DANSE | SPECTACLE

Uprising / The Art of Not Looking Back

14 Fév - 29 Fév 2012

La manière forte d’Hofesh Shechter, jeune chorégraphe et compositeur anglo-israélien, combine puissance plastique, danse survoltée et musique percussive avec un sens aigu de l’attaque du plateau. Pour son troisième passage au Théâtre de la Ville, il reprend Uprising (2006) et The Art of Not Looking Back (2009).

Uprising / The Art of Not Looking Back

Hofesh Shechter

En deux saisons au Théâtre de la Ville où il a déclenché une onde de choc avec des pièces chorégraphiques qui, comme l’époque, sont pure fragmentation, pure tension et pur rythme, Hofesh Shechter s’est imposé comme une évidence.

Le retour à Paris de cet Israélien installé depuis 2002 à Londres où il a fondé sa compagnie et créé des pièces à la force rare et avec une impressionnante maîtrise du groupe sur un plateau, est salué comme un événement.

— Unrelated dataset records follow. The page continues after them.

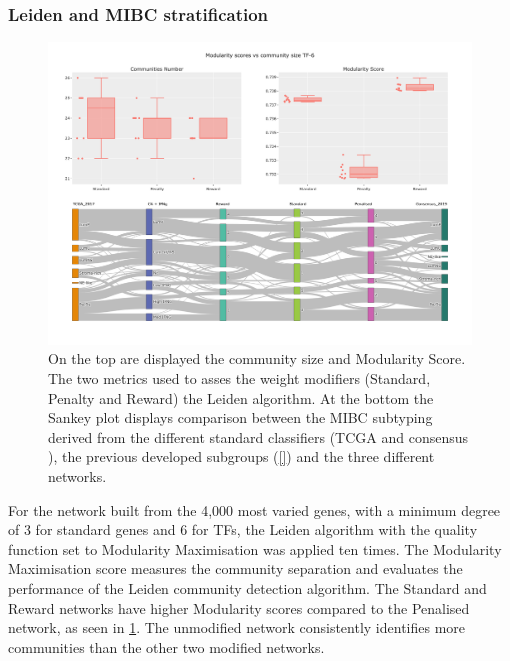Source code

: \subsubsection{Leiden and MIBC stratification} \label{s:N_I:tum_stratification}

\begin{figure}[!htb]    \centering\includegraphics[width=1.0\textwidth,height=0.6\textheight,keepaspectratio]{Sections/Network_I/Resources/Tum_network/LeidenMetrics_Sankey_TF-6.png}
    \caption{On the top are displayed the community size and Modularity Score. The two metrics used to asses the weight modifiers (Standard, Penalty and Reward) the Leiden algorithm. At the bottom the Sankey plot displays comparison between the MIBC subtyping derived from the different standard classifiers (TCGA \citet{Robertson2017-mg} and consensus \citet{Kamoun2020-tj}), the previous developed subgroups (\ref{}) and the three different networks. }
    \label{fig:N_I:tum_leiden_modifiers}
\end{figure}


For the network built from the 4,000 most varied genes, with a minimum degree of 3 for standard genes and 6 for TFs, the Leiden algorithm with the quality function set to Modularity Maximisation was applied ten times. The Modularity Maximisation score measures the community separation and evaluates the performance of the Leiden community detection algorithm. The Standard and Reward networks have higher Modularity scores compared to the Penalised network, as seen in \cref{fig:N_I:tum_leiden_modifiers}. The unmodified network consistently identifies more communities than the other two modified networks.

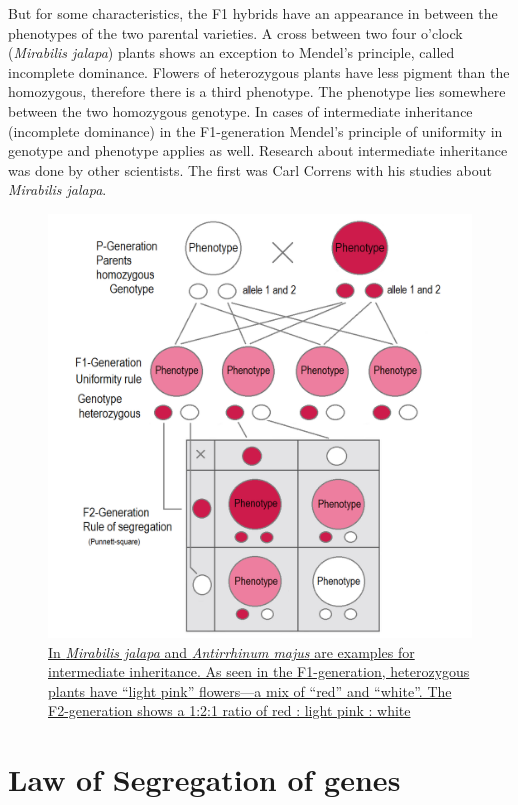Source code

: But for some characteristics, the F1 hybrids have an appearance in between the phenotypes of the two parental varieties. A cross between two four o'clock (\emph{Mirabilis jalapa}) plants shows an exception to Mendel's principle, called incomplete dominance. Flowers of heterozygous plants have less pigment than the homozygous, therefore there is a third phenotype. The phenotype lies somewhere between the two homozygous genotype. In cases of intermediate inheritance (incomplete dominance) in the F1-generation Mendel's principle of uniformity in genotype and phenotype applies as well. Research about intermediate inheritance was done by other scientists. The first was Carl Correns with his studies about \emph{Mirabilis jalapa}.



\begin{figure}

{\centering \includegraphics[width=0.7\linewidth]{./figures/mendel/Intermediate_inheritance_P_-_F1_-_F2} 

}

\caption{\href{https://commons.wikimedia.org/wiki/File:Intermediate_inheritance_P_-_F1_-_F2.png}{In \emph{Mirabilis jalapa} and \emph{Antirrhinum majus} are examples for intermediate inheritance. As seen in the F1-generation, heterozygous plants have ``light pink'' flowers---a mix of ``red'' and ``white''. The F2-generation shows a 1:2:1 ratio of red : light pink : white}}\label{fig:intermediateinheritance}
\end{figure}

\hypertarget{law-of-segregation-of-genes}{%
\section{Law of Segregation of genes}\label{law-of-segregation-of-genes}}

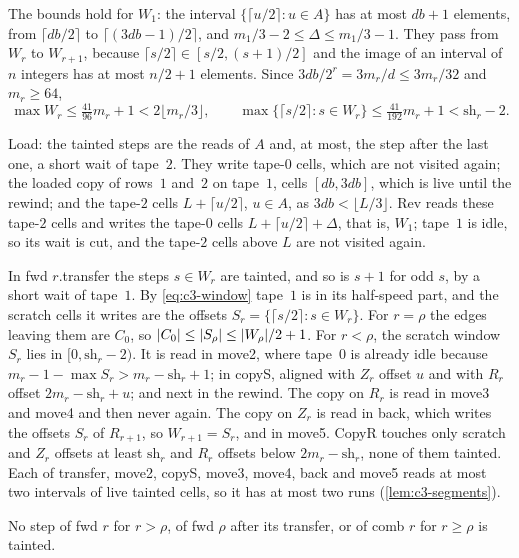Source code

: \begin{informalproof}
The bounds hold for $W_1$: the interval $\{\lceil u/2\rceil:u\in A\}$ has at most $db+1$ elements, from $\lceil db/2\rceil$ to
$\lceil(3db-1)/2\rceil$, and $m_1/3-2\le\Delta\le m_1/3-1$. They pass from $W_r$ to $W_{r+1}$, because $\lceil s/2\rceil\in[s/2,(s+1)/2]$
and the image of an interval of $n$ integers has at most $n/2+1$ elements. Since $3db/2^r=3m_r/d\le3m_r/32$ and $m_r\ge64$,
\begin{equation}\label{eq:c3-window}
  \max W_r\le\tfrac{41}{96}m_r+1<2\lfloor m_r/3\rfloor,\qquad \max\{\lceil s/2\rceil:s\in W_r\}\le\tfrac{41}{192}m_r+1<\mathrm{sh}_r-2 .
\end{equation}

Load: the tainted steps are the reads of $A$ and, at most, the step after the last one, a short wait of tape~$2$. They write tape-$0$
cells, which are not visited again; the loaded copy of rows~$1$ and~$2$ on tape~$1$, cells $[db,3db]$, which is live until the rewind;
and the tape-$2$ cells $L+\lceil u/2\rceil$, $u\in A$, as $3db<\lfloor L/3\rfloor$. Rev reads these tape-$2$ cells and writes the tape-$0$
cells $L+\lceil u/2\rceil+\Delta$, that is, $W_1$; tape~$1$ is idle, so its wait is cut, and the tape-$2$ cells above $L$ are not
visited again.

In fwd $r$.transfer the steps $s\in W_r$ are tainted, and so is $s+1$ for odd $s$, by a short wait of tape~$1$. By \eqref{eq:c3-window}
tape~$1$ is in its half-speed part, and the scratch cells it writes are the offsets $S_r=\{\lceil s/2\rceil:s\in W_r\}$. For $r=\rho$ the
edges leaving them are $C_0$, so $\abs{C_0}\le\abs{S_\rho}\le\abs{W_\rho}/2+1$. For $r<\rho$, the scratch window $S_r$ lies in
$[0,\mathrm{sh}_r-2)$. It is read in move2, where tape~$0$ is already idle because $m_r-1-\max S_r>m_r-\mathrm{sh}_r+1$; in copyS, aligned
with $Z_r$ offset $u$ and with $R_r$ offset $2m_r-\mathrm{sh}_r+u$; and next in the rewind. The copy on $R_r$ is read in move3 and move4
and then never again. The copy on $Z_r$ is read in back, which writes the offsets $S_r$ of $R_{r+1}$, so $W_{r+1}=S_r$, and in move5.
CopyR touches only scratch and $Z_r$ offsets at least $\mathrm{sh}_r$ and $R_r$ offsets below $2m_r-\mathrm{sh}_r$, none of them tainted.
Each of transfer, move2, copyS, move3, move4, back and move5 reads at most two intervals of live tainted cells, so it has at most two
runs (\cref{lem:c3-segments}).
\end{informalproof}

\begin{lemma}\label{lem:c3-middle}
\notformalized
No step of fwd $r$ for $r>\rho$, of fwd $\rho$ after its transfer, or of comb $r$ for $r\ge\rho$ is tainted.
\end{lemma}

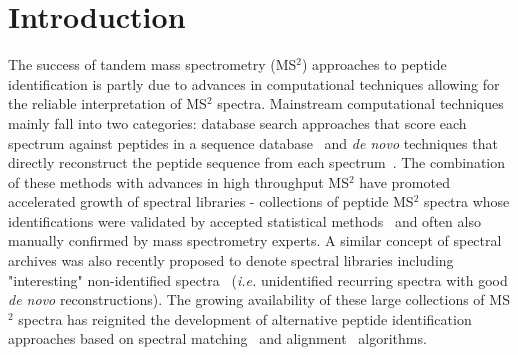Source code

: \documentclass[8.5pt,twoside,twocolumn]{article}
\begin{document}
\section{Introduction}


The success of tandem mass spectrometry (MS$^2$) approaches to peptide identification is partly due to advances
in computational techniques allowing for the reliable interpretation of MS$^2$ spectra. Mainstream computational techniques mainly fall into two categories: database search approaches that score each spectrum against peptides in a sequence database~\cite{eng94,perkins99,craig04,tanner05} and {\em de novo} techniques that directly reconstruct the peptide sequence from each spectrum~\cite{ma03,frank05,fischer05,mo07}. The combination of these methods with advances in high throughput MS$^2$ have promoted accelerated growth of spectral libraries - collections of peptide
MS$^2$ spectra whose identifications were validated by accepted statistical methods~\cite{keller02,elias07} and often also
manually confirmed by mass spectrometry experts. A similar concept of spectral archives was also recently
proposed to denote spectral libraries including "interesting" non-identified spectra~\cite{frank08} ({\em i.e.} unidentified recurring
spectra with good {\em de novo} reconstructions). The growing availability of these large
collections of MS$^2$ spectra has reignited the development of alternative peptide identification approaches
based on spectral matching~\cite{craig06,frewen06,lam07} and alignment~\cite{bandeira04,savitski06,bandeira07pnas} algorithms.
\end{document}

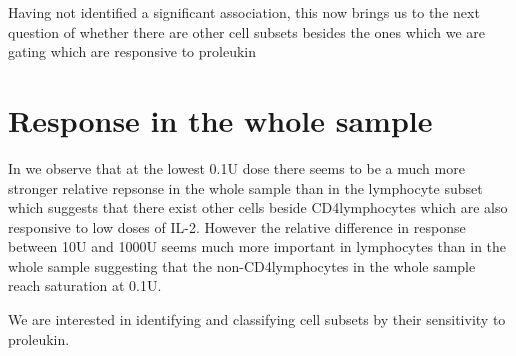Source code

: Having not identified a significant association, this now brings us to the next question of whether there are other
cell subsets besides the ones which we are gating which are responsive to proleukin 



\section{Response in the whole sample}

%


In  we observe that at the lowest 0.1U dose there seems to be a much more stronger relative repsonse
in the whole sample than in the lymphocyte subset which suggests that there exist other cells beside CD4\positive lymphocytes
which are also responsive to low doses of IL-2.  
However the relative difference in response between 10U and 1000U seems much more important in lymphocytes than in the whole sample
suggesting that the non-CD4\positive lymphocytes in the whole sample reach saturation at 0.1U.

We are interested in identifying and classifying cell subsets by their sensitivity to proleukin.

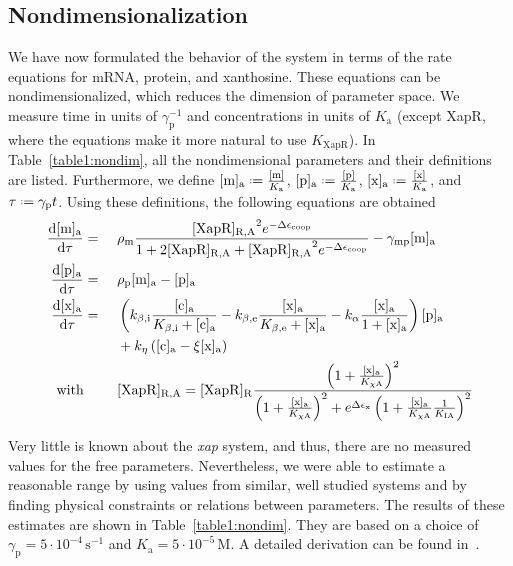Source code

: \documentclass[10pt,letterpaper]{article}
\newcommand{\unit}[1]{\,\mathrm{#1}}
\newcommand{\n}[1]{\mathrm{#1}}
\newcommand{\dd}[2]{\frac{\mathrm{d} #1}{\mathrm{d} #2}}
\newcommand*{\defeq}{\mathrel{\vcenter{\baselineskip0.5ex \lineskiplimit0pt
			\hbox{\scriptsize.}\hbox{\scriptsize.}}}%
	=}
\begin{document}
\subsection*{Nondimensionalization}
We have now formulated the behavior of the system in terms of the rate
equations for mRNA, protein, and xanthosine. These equations can be
nondimensionalized, which reduces the dimension of parameter space. We
measure time in units of $\gamma_{\n{p}}^{-1}$ and concentrations in units
of $K_{\n{a}}$ (except XapR, where the equations make it more natural to use
$K_{\n{XapR}}$). In Table~\ref{table1:nondim}, all the nondimensional
parameters and their definitions are listed. Furthermore, we define
$\n{[m]_a} \defeq \frac{\n{[m]}}{K_{\n{a}}}$, $\n{[p]_a} \defeq
\frac{\n{[p]}}{K_{\n{a}}}$, $\n{[x]_a} \defeq \frac{\n{[x]}}{K_{\n{a}}}$,
and $\tau \defeq \gamma_{\n{p}} t$. Using these definitions, the following
equations are obtained
\begin{alignat}{2}
\dd{\mathrm{[m]_a}}{\tau} &= \ &&
\rho_{\n{m}} 
\frac{
	\mathrm{[XapR]_{R,A}}^2 
	e^{- \Delta \epsilon_{\text{coop}}}
}{
	1 + 
	2 \mathrm{[XapR]_{R,A}} +
	\mathrm{[XapR]_{R,A}}^2 e^{- \Delta \epsilon_{\text{coop}}}
}
- \gamma_{\n{mp}} \mathrm{[m]_a}
\\
\dd{\mathrm{[p]_a}}{\tau} &= \ &&
\rho_{\n{p}} \mathrm{[m]_a}
- \mathrm{[p]_a}
\\
\dd{\mathrm{[x]_a}}{\tau} &= \ && \left(k_{\n{\beta,i}} \frac{\n{[c]_a}}{K_{\n{\beta,i}} + \n{[c]_a}} - k_{\n{\beta,e}} \frac{\n{[x]_a}}{K_{\n{\beta,e}} + \n{[x]_a}} - k_{\n{\alpha}} \frac{\n{[x]_a}}{1 + \n{[x]_a}}\right) \mathrm{[p]_a} \\ & && + k_{\n{\eta}} \left(\mathrm{[c]_a} - \xi \mathrm{[x]_a}\right)
\nonumber \\
\text{with} & && \raggedleft [\n{XapR}]_{\mathrm{R,\n{A}}} = [\n{XapR}]_{\mathrm{R}} \frac{\left(1 + \frac{\mathrm{[x]_{\n{a}}}}{K_{\n{\chi A}}}\right)^2}{\left(1 + \frac{\mathrm{[x]_{\n{a}}}}{K_{\n{\chi A}}}\right)^2 + e^{\Delta \epsilon_{\n{x}}} \left(1+\frac{\mathrm{[x]_{\n{a}}}}{K_{\n{\chi A}}} \frac{1}{K_{\n{IA}}}\right)^2} \nonumber
\end{alignat}

Very little is known about the \emph{xap} system, and thus, there are no
measured values for the free parameters. Nevertheless, we were able to
estimate a reasonable range by using values from similar, well studied
systems and by finding physical constraints or relations between parameters.
The results of these estimates are shown in Table~\ref{table1:nondim}. They
are based on a choice of $\gamma_{\n{p}} = 5 \cdot 10^{-4} \unit{s^{-1}}$
and $K_{\n{a}} = 5 \cdot 10^{-5} \unit{M}$. A detailed derivation can be
found in~. 
\end{document}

En témoigne sa présence au Théâtre des Abbesses pour une durée exceptionnelle avec la création 2009, The Art of Not Looking Back, une pièce autobiographique pour six danseuses, qui fouille au scalpel ses propres émotions enfouies et la reprise d’Uprising (2006), Insurrection, une pièce musclée et militante pour sept danseurs qui l’a révélé à la critique et au public britannique.
Avec une énergie éclatante qu’il capte et transforme en danse ou en musique – car ce jeune prodige est aussi reconnu comme batteur, percussionniste et compositeur –, Hofesh Shechter incarne la génération Ipod qui mixe arts visuels, art du mouvement, rythmes éclectiques et art du sampling.
D’où une danse à toute vitesse connectée au monde contemporain et toujours “en réseau”, une danse organique et combative qui doit autant à la rue qu’aux studios où il a été formé à l’Académie de danse et de musique de Jérusalem et à la Batsheva Dance Company à Tel Aviv. «La danse est un langage direct en relation avec l’espace, le monde social et politique, la sphère intime… C’est pourquoi je cherche à incorporer toutes ces énergies pour en faire sentir l’intelligence et l’émotion et à connecter le public avec elles », confie Hofesh Shechter. Pour lui il s’agit moins de transmettre à ses interprètes des formes qu’une émotion en actes, une intensité. Hofesh Shechter aime le travail collectif en studio où il a découvert sa propre physicalité et où il se « connecte à son propre corps pour communiquer à ses danseurs une énergie venue de l’intérieur». The Art of Not Looking Back est à cet égard un “challenge” pour celui qui fonctionne à l’instinct et qui a souhaité « se mettre dans la peau d’une femme pour rechercher les émotions, la vérité et le mystère des interprètes».
Portée par des danseuses sous haute tension dont l’énergie est pulsée par des percussions tribales et un rock rageur, cette pièce pointe, le temps d’une courte fresque excédée et sauvage, les contradictions et les difficultés d’être femme. Dressées frontalement près de la rampe, tour à tour guerrières, pionnières ou victimes, les danseuses hypnotisent, dans d’étonnants passages au sol, les regards avec des mouvements naturels ou étranges. Un engagement dont Hofesh Shechter se dit impressionné. The Art of Not Looking Back raconte aussi “une histoire vraie” et intime. Hofesh Shechter nous l’apprend en voix off: sa mère l’a abandonné à l’âge de deux ans. D’où cet art de ne pas (trop) regarder en arrière, cette furieuse envie de vivre au présent et ce besoin irrésistible de travailler ici et maintenant sur le fil tendu entre passé et avenir. Hofesh Shechter rappelle avec fulgurance que si la danse peut être une expérience de la révolte et de la colère, elle est aussi libératrice et créatrice.
Un art de l’échange où l’homme se construit au présent à travers l’autre.